1. **Tokenization**:
   - Accurately splits text into meaningful units, retaining symbols and numbers.
   - Provides a strong foundation for subsequent preprocessing tasks.

2. **Lemmatization**:
   - Ensures semantic consistency by reducing tokens to their base forms.
   - Handles contractions and abbreviations effectively (e.g., `n't → not`, `tkts → ticket`).
   - Maintains context by preserving proper nouns and numerical data.

---

## Conclusion
SpaCy’s preprocessing pipeline is efficient for natural language processing tasks:
- **Tokenization** breaks raw text into manageable components for analysis.
- **Lemmatization** simplifies tokens to their dictionary forms, aiding in semantic understanding.

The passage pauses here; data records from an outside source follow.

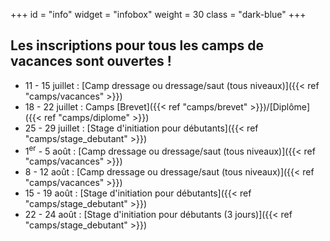 +++
id = "info"
widget = "infobox"
weight = 30
class = "dark-blue"
+++
## Les inscriptions pour tous les camps de vacances sont ouvertes&nbsp;!

* 11 - 15 juillet : [Camp dressage ou dressage/saut (tous niveaux)]({{< ref "camps/vacances" >}})
* 18 - 22 juillet : Camps [Brevet]({{< ref "camps/brevet" >}})/[Diplôme]({{< ref "camps/diplome" >}})
* 25 - 29 juillet : [Stage d'initiation pour débutants]({{< ref "camps/stage_debutant" >}})
* 1<sup>er</sup> - 5 août : [Camp dressage ou dressage/saut (tous niveaux)]({{< ref "camps/vacances" >}})
* 8 - 12 août : [Camp dressage ou dressage/saut (tous niveaux)]({{< ref "camps/vacances" >}})
* 15 - 19 août : [Stage d'initiation pour débutants]({{< ref "camps/stage_debutant" >}})
* 22 - 24 août : [Stage d'initiation pour débutants (3 jours)]({{< ref "camps/stage_debutant" >}})

<br>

These features make SpaCy a powerful tool for preparing text data for downstream NLP applications.


In [23]:
import requests
from bs4 import BeautifulSoup
import pandas as pd

# Step 1: Define the URL
url = "https://www.history.com/news/president-jimmy-carter-dies-at-100-years-old"

# Step 2: Send a GET request to the URL
wiki = requests.get(url)

# Check if the request was successful
if wiki.status_code == 200:
    # Step 3: Parse the HTML content using BeautifulSoup
    soup = BeautifulSoup(wiki.content, 'html.parser')

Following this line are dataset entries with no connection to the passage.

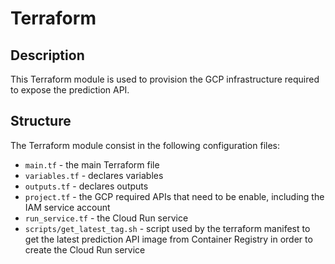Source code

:# Terraform

## Description

This Terraform module is used to provision the GCP infrastructure required to expose the prediction API.

## Structure  

The Terraform module consist in the following configuration files: 

* `main.tf` - the main Terraform file
* `variables.tf` - declares variables
* `outputs.tf` - declares outputs
* `project.tf` - the GCP required APIs that need to be enable, including the IAM service account
* `run_service.tf` - the Cloud Run service
* `scripts/get_latest_tag.sh` - script used by the terraform manifest to get the latest prediction API image from Container Registry in order to create the Cloud Run service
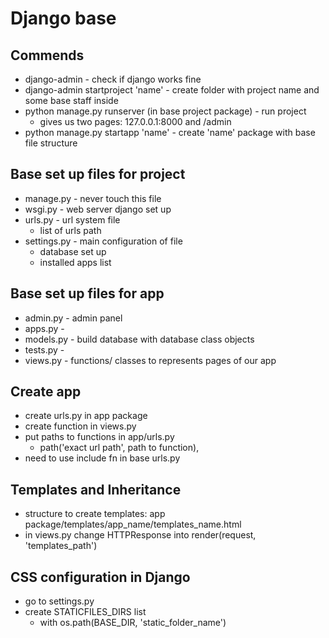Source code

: # Django base

## Commends
- django-admin - check if django works fine
- django-admin startproject 'name' - create folder with project name and some base staff inside
- python manage.py runserver (in base project package) - run project
    - gives us two pages: 127.0.0.1:8000 and /admin
- python manage.py startapp 'name' - create 'name' package with base file structure


## Base set up files for project
- manage.py - never touch this file
- wsgi.py - web server django set up
- urls.py - url system file
    - list of urls path
- settings.py - main configuration of file
    - database set up
    - installed apps list
    
## Base set up files for app
- admin.py - admin panel
- apps.py - 
- models.py - build database with database class objects
- tests.py - 
- views.py - functions/ classes to represents pages of our app

## Create app
- create urls.py in app package
- create function in views.py
- put paths to functions in app/urls.py
    - path('exact url path', path to function),
- need to use include fn in base urls.py

## Templates and Inheritance
- structure to create templates:
    app package/templates/app_name/templates_name.html
- in views.py change HTTPResponse into render(request, 'templates_path')

## CSS configuration in Django
- go to settings.py
- create STATICFILES_DIRS list
    - with os.path(BASE_DIR, 'static_folder_name')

    # Split the text into sentences by "."
    cleaned_text = soup.get_text()
    sentences_url = [sentence.strip() for sentence in cleaned_text.split('.') if sentence.strip()]

    # Step 4: Extract specific content (e.g., headings, paragraphs, links)
    # Extract all headings (h1, h2, h3, etc.)
    headings = soup.find_all(['h1', 'h2', 'h3'])
    print("Headings:")
    for heading in headings:
        print(heading.text.strip())

    # Create a DataFrame
    df_clean_text = pd.DataFrame(sentences_url, columns=["message"])

    # Extract all paragraph text
    paragraphs = soup.find_all('p')
    print("\nParagraphs:")
    for para in paragraphs[:5]:  # Display only the first 5 paragraphs
        print(para.text.strip())

    # Extract all hyperlinks
    links = soup.find_all('a', href=True)
    print("\nHyperlinks:")
    for link in links[:10]:  # Display only the first 10 links
        print(link['href'])

    # Display the DataFrame
    print(df_clean_text)
else:
    print(f"Failed to retrieve the page. Status code: {wiki.status_code}")

# Task 15

In [25]:
import requests
from bs4 import BeautifulSoup
import pandas as pd
from nltk.tokenize import word_tokenize
from nltk.stem import WordNetLemmatizer, PorterStemmer
import spacy

# Load the SpaCy model
spacy_model = spacy.load('en_core_web_sm')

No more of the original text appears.